‘Most wanted’ Marine veteran RJ McLeod busted in El Salvador
A Marine veteran who was one of the US Marshals’ most-sought fugitives was busted in El Salvador this week after more than six years on the run.
Raymond “RJ” McLeod, 36, is thought to have fled the US immediately after his new girlfriend Krystal Mitchell, 30, was found beaten to death while the pair visited friends in San Diego, Calif., in June 2016.
Last year, the Marshals Service intensified the hunt — making him the first-ever fugitive on its “15 Most Wanted” list with a $50,000 reward.
“McLeod poses a significant threat to the public and must be brought to justice,” the marshals’ then-director, Donald Washington, said at the time.

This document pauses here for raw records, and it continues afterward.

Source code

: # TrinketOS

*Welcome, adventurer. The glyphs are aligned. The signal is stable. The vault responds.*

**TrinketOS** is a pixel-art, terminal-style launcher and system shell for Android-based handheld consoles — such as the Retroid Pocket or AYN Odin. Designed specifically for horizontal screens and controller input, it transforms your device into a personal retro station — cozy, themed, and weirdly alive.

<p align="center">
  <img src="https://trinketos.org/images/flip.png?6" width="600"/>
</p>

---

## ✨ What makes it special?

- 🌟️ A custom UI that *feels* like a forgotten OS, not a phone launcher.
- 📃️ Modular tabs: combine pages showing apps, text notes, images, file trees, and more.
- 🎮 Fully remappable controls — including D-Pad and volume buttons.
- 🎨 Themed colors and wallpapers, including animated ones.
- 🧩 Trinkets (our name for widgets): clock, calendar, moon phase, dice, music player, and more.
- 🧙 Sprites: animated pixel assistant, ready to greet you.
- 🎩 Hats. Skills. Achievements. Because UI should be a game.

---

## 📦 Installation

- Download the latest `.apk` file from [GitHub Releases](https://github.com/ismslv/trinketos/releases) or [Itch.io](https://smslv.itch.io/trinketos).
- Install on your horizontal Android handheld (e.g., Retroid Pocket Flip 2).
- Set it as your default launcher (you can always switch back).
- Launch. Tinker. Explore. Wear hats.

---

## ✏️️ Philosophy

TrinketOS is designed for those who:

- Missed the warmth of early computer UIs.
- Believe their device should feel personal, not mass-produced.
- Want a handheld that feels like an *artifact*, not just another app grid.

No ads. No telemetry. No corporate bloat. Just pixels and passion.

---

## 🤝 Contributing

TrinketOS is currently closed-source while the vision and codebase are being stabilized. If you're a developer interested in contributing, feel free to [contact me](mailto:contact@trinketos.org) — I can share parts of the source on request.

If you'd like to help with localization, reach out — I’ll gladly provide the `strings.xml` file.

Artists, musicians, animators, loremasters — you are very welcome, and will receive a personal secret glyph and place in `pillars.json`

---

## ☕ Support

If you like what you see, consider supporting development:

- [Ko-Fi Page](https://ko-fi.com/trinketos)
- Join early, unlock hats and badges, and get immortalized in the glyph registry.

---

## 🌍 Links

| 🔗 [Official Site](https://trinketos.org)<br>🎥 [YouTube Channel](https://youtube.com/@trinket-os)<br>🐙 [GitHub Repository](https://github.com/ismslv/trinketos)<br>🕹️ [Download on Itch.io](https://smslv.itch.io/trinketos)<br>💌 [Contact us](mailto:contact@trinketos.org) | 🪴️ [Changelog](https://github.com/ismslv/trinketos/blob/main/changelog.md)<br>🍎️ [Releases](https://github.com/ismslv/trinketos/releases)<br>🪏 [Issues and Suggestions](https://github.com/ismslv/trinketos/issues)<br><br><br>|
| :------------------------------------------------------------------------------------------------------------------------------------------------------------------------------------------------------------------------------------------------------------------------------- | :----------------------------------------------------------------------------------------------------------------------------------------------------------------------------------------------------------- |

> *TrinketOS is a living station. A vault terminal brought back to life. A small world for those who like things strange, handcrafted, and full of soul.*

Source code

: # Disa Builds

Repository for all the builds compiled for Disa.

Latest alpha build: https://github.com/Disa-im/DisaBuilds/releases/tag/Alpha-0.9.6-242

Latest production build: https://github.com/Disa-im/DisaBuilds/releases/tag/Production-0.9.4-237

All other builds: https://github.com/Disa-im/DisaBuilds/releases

His wanted poster described him as a 5-foot-11, 245-pound “avid bodybuilder and a heavy drinker” with “a history of domestic violence,” warning he was likely armed and dangerous.

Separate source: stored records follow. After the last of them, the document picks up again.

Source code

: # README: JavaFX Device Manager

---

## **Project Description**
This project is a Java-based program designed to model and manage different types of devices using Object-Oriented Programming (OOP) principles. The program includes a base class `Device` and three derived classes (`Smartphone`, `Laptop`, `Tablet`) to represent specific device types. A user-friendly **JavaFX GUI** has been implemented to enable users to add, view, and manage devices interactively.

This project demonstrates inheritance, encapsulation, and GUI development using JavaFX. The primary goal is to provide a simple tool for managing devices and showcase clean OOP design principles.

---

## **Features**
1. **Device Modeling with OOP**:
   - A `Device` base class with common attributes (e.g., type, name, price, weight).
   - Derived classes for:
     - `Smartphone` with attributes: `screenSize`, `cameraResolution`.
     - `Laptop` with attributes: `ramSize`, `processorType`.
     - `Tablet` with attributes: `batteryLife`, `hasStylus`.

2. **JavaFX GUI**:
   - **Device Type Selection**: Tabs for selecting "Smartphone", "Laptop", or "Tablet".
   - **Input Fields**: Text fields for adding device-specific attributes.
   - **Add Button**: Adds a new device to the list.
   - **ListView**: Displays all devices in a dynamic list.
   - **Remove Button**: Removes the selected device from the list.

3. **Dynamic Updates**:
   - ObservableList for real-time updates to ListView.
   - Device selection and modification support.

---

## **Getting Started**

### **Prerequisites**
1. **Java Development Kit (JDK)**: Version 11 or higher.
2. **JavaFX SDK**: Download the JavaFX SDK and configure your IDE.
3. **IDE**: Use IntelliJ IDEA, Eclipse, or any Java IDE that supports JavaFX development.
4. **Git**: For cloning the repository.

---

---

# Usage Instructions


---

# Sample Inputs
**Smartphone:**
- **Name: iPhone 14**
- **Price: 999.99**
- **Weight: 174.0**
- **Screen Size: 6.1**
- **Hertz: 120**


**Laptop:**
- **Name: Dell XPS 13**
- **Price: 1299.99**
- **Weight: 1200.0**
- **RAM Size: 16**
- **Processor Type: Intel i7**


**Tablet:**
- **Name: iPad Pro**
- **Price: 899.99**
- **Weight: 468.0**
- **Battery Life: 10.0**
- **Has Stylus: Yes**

The murdered woman’s mother, former detective Josephine Wentzel, came out of retirement to join the hunt as McLeod was traced traveling through Mexico and parts of Central America.
McLeod was traced to Guatemala in 2017 and then Belize the next year, but always kept one step ahead of the search teams.

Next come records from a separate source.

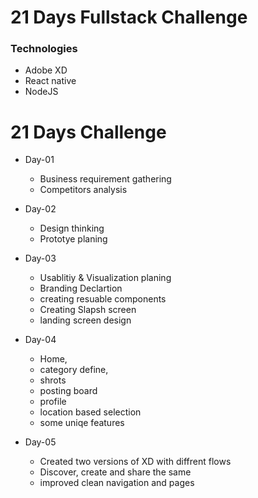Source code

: # 21 Days Fullstack Challenge


### Technologies
- Adobe XD
- React native
- NodeJS

# 21 Days Challenge
-  Day-01 
   -  Business requirement gathering 
   -  Competitors analysis
  
- Day-02 
   -  Design thinking
   -  Prototye planing
     
-  Day-03 
   - Usablitiy & Visualization planing 
   - Branding Declartion 
   - creating resuable components
   - Creating Slapsh screen
   - landing screen design

-  Day-04
   - Home,  
   - category define, 
   - shrots
   - posting board
   - profile
   - location based selection
   - some uniqe features
  
- Day-05
  - Created two versions of XD with diffrent flows
  - Discover, create and share the same
  - improved clean navigation and pages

A tip finally traced him to a school in Sonsonate, about 40 miles west of El Salvador’s capital, where McLeod was teaching English, a spokesperson confirmed to The Post.
The tipster is potentially eligible to collect the $50,000 reward, the spokesperson said.
Deputy Marshals Francisco Barajas and Luis Ramirez flew down to El Salvador to assist local and national police arrest him Monday afternoon, officials told Fox News. The pair are bringing him back to the US, Fox News said.
“WHAT A GREAT DAY!!!!” Mitchell’s mother, Wentzel, wrote on Facebook Monday, while praising the Marshals’ “excellent work.”
“I have had faith and trust in them, and ever since meeting Francisco Barajas, I had full confidence that this day would come, and he would be the one to catch him,” she told Fox News.
“I told him, ‘You are my hero. We are bonded for life.’”
It was a victory for the service, which had vowed to “leave no stone unturned until he is brought to justice.”
“The passage of time will never deter the Marshals’ fugitive investigation for McLeod,” Marshal Steve Stafford said last year.
“If anything, it fuels our determination.”